Anyways, I have a major interest in near death experiences, and I do believe that DMT has some sort of spiritual property in it. I know we go on DMT trips when we dream... Which leads into last night.

I was laying in bed, half awake, but aware of my surroundings. I knew I was safe and I knew I was in bed. I slowly fell into a dream state, but like I said, I was aware of everything that was going on, sort of.
I heard a voice talking to me in my head, and I saw numbers and lights and I could SEE time. Time was THERE. The voice was explaining to me how time on Earth is pointless because in the other realm, the beings know how to control time using their inner-self. He was showing me time as a physical manifestation. I can't describe it. I could see time.

He also slowed time down to a point that it was incomprehensibly fast and slow and still and everything all at once. Time was just there, and he could control it. Time was just there. He had full control over it and kept slowing it down and speeding it up, and the more he did it, the more I understood that time is only an idea, and in reality, there is no time. Since time is an idea, I can control it, I guess? Doesn't make much sense outside of my head. I can't explain it.
I couldn't see the being, but I could sense it and hear it and I visualized it. I remember seeing a big purple background with a shining white light in the middle, and this being WAS the light, I guess. I could sense that the being was the light I guess.

Time.

It all made sense though. I woke up and had forgotten most of it but these are the key parts I remember.
 
Given your history, I would recommend you start off with an eighth of shrooms. Shrooms also have a spiritual quality and shouldn't freak you out. I definitely wouldn't try dmt being plagued by anxiety and delusional thinking . . . come to think of it, shrooms might not be good for you either . . . you probably shouldn't do any drugs.

However, it sounds like you have a tendency for lucid dreaming, why not work with that for a while? That would be a much safer path for you. Keep a dream journal by your bed or a tape recorder and record your dreams as soon as you wake up.

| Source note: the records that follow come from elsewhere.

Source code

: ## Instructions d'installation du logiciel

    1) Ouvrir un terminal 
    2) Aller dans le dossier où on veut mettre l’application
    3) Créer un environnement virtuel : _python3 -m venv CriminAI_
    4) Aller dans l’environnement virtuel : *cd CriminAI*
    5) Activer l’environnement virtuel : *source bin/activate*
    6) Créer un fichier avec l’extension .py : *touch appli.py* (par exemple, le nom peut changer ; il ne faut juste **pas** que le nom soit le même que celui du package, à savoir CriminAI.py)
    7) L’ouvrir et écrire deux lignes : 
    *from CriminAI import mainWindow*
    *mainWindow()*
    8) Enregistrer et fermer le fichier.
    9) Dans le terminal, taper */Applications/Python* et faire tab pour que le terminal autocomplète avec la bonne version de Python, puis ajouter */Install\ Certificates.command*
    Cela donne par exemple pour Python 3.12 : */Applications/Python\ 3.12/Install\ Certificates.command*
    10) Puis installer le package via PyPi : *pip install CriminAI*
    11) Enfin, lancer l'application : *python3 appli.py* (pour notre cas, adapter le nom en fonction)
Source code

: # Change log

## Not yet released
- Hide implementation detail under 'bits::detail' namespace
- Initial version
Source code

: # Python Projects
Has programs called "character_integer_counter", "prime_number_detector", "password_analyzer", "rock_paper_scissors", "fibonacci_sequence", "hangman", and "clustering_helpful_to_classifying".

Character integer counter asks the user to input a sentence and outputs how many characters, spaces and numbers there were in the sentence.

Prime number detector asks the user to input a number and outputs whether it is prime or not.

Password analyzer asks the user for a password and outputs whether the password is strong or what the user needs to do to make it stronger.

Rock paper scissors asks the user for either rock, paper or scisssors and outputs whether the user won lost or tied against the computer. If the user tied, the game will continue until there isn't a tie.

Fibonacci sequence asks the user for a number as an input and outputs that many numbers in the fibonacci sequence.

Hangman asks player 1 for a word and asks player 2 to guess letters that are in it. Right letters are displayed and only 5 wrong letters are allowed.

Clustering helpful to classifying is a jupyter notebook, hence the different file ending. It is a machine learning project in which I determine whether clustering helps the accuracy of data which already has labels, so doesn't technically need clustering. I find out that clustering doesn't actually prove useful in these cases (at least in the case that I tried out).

Maybe seek professional help for your mental health issues? Then maybe start with a light pot brownie.
 
ilikebacon3000 said:
I know we go on DMT trips when we dream...
I don't think this has ever been proven beyond speculation. I wouldn't hold it as fact yet.

I agree with tetra, if you desire to experiment with drugs I would suggest starting with clean pot. The psychedelic experience can be pretty demanding at times and would not mix well with delusional thinking patterns. If you're searching for spiritual enlightenment, perhaps take up meditation or yoga?
There are many other paths to spiritual growth, psychedelics are not for everyone. Dream journals are a good idea also as mentioned above.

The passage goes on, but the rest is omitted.